A General Framework for Program Analysis — One Substrate, Many Instruments

00The thesis: a framework is a substrate plus a bench of instruments

Two tools (an interpreter, an abstract interpreter) is not a framework — it's two tools. A framework is the thing that lets you add the third, fourth, nth without re-describing the language each time.

The repo's earlier docs establish the kernel idea: a program is a finite term over a signature Σ; its behaviour is fixed by one Σ-algebra; and every tool is the same fold plus a little tool-specific apparatus.¹³ Three questions follow, and they are exactly the ones this document answers:

Question	Answered in
How do we add any* tool — not just the two we have?*	§02 the six-slot instrument interface; §04 the catalog
How do we guarantee every tool is reading the same underlying behaviour?	§01 one derivable substrate; §03 the monad knob; §05 the linking-theorem zoo
What must a frontend / program* provide to be analyzable by them all?*	§06 the analyzability contract

The one-sentence framework.
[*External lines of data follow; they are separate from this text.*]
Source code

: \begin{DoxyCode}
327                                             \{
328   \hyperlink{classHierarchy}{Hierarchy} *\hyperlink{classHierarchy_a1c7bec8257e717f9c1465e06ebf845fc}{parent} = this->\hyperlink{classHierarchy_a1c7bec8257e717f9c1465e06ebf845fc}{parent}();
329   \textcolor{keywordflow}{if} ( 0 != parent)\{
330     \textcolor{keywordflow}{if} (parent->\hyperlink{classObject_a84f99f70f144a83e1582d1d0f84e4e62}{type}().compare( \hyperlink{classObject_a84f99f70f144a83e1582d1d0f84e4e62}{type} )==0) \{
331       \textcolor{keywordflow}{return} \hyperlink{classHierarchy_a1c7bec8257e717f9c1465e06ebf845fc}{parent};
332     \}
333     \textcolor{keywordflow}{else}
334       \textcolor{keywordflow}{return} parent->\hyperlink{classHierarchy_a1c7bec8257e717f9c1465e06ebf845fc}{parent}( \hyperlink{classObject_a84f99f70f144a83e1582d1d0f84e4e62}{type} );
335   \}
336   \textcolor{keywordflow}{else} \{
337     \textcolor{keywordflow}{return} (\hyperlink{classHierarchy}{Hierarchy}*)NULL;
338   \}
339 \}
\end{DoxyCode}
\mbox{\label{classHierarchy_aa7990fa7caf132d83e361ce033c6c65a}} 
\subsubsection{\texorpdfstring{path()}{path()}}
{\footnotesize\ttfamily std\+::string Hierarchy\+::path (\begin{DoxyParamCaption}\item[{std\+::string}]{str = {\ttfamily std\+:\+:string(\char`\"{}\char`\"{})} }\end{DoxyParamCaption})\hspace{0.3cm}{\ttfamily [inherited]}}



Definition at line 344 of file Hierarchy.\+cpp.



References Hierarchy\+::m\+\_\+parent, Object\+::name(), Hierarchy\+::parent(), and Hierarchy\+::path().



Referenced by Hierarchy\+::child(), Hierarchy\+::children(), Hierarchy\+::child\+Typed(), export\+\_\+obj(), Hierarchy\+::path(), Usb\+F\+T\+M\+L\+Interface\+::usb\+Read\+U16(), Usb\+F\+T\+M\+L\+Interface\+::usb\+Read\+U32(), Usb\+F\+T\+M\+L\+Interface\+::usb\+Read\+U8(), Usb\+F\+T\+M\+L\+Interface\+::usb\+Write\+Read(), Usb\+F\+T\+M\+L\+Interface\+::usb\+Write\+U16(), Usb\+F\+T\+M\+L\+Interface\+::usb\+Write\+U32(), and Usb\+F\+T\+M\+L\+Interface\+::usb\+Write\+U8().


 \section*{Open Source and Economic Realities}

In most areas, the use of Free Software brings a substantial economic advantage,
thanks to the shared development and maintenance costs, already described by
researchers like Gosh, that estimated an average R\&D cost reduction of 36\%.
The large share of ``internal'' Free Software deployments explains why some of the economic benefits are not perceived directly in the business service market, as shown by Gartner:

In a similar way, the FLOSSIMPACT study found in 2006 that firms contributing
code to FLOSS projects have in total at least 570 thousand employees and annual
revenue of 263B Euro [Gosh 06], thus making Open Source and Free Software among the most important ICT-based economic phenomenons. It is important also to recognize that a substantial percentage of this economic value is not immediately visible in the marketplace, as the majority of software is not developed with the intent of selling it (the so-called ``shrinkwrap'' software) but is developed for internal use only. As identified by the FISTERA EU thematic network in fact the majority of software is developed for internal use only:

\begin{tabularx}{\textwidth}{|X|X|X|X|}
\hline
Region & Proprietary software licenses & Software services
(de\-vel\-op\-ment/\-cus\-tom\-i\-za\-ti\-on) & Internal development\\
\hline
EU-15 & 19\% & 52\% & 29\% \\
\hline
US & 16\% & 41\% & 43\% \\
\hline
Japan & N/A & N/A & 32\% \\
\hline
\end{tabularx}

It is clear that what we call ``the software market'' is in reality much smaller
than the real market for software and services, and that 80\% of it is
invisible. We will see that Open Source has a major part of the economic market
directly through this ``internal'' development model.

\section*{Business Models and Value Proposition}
Fix a single executable semantics as the substrate; express every analysis as an instrument that folds that substrate into its own carrier; and bind each instrument back to the substrate with an explicit linking theorem. Adding a tool = filling six slots and discharging one theorem. Nothing is hand-reimplemented, so nothing can drift.

This sits above the companion explainer one behaviour, many views (the lenses + linking theorems) and generalises it into a build recipe and a contract.

01The substrate — one source of truth, everything else derived

"All tools see the same behaviour" is not a hope; it is an architectural decision about where the semantics lives and how each tool gets at it.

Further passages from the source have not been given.